___ Records to process ___

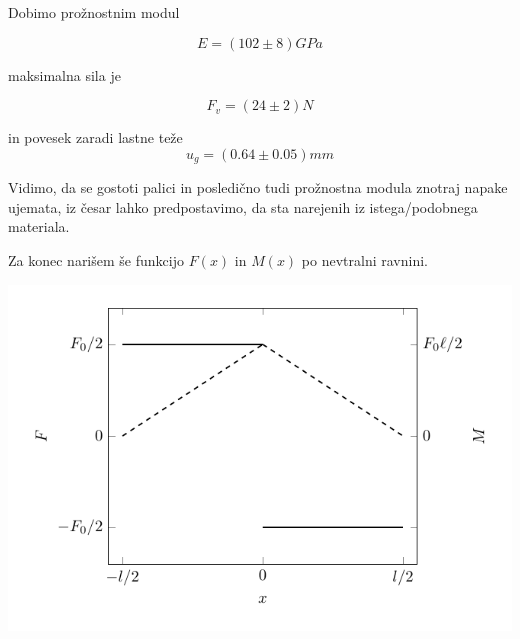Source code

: \documentclass[12pt]{report}
\begin{document}
Dobimo prožnostnim modul 

\[
E = (102 \pm 8)GPa
\]

maksimalna sila je

\[
F_v = (24 \pm 2)N  
\]

in povesek zaradi lastne teže
\[
u_g = (0.64 \pm  0.05)mm
\]

Vidimo, da se gostoti palici in posledično tudi prožnostna modula znotraj napake ujemata, iz česar lahko predpostavimo, da sta narejenih iz istega/podobnega materiala. 

Za konec narišem še funkcijo $F(x)$ in $M(x)$ po nevtralni ravnini. 

\begin{slika}[H]
  \centering
  \includegraphics{F-and-M}
\end{slika}
\end{document}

___

# What to do
Please transcribe the entries exactly, omitting the images.

# Result of this task
Source code

: \documentclass[12pt]{report}
\begin{document}
Dobimo prožnostnim modul 

\[
E = (102 \pm 8)GPa
\]

maksimalna sila je

\[
F_v = (24 \pm 2)N  
\]

in povesek zaradi lastne teže
\[
u_g = (0.64 \pm  0.05)mm
\]

Vidimo, da se gostoti palici in posledično tudi prožnostna modula znotraj napake ujemata, iz česar lahko predpostavimo, da sta narejenih iz istega/podobnega materiala. 

Za konec narišem še funkcijo $F(x)$ in $M(x)$ po nevtralni ravnini. 

\begin{slika}[H]
  \centering
  \includegraphics{F-and-M}
\end{slika}
\end{document}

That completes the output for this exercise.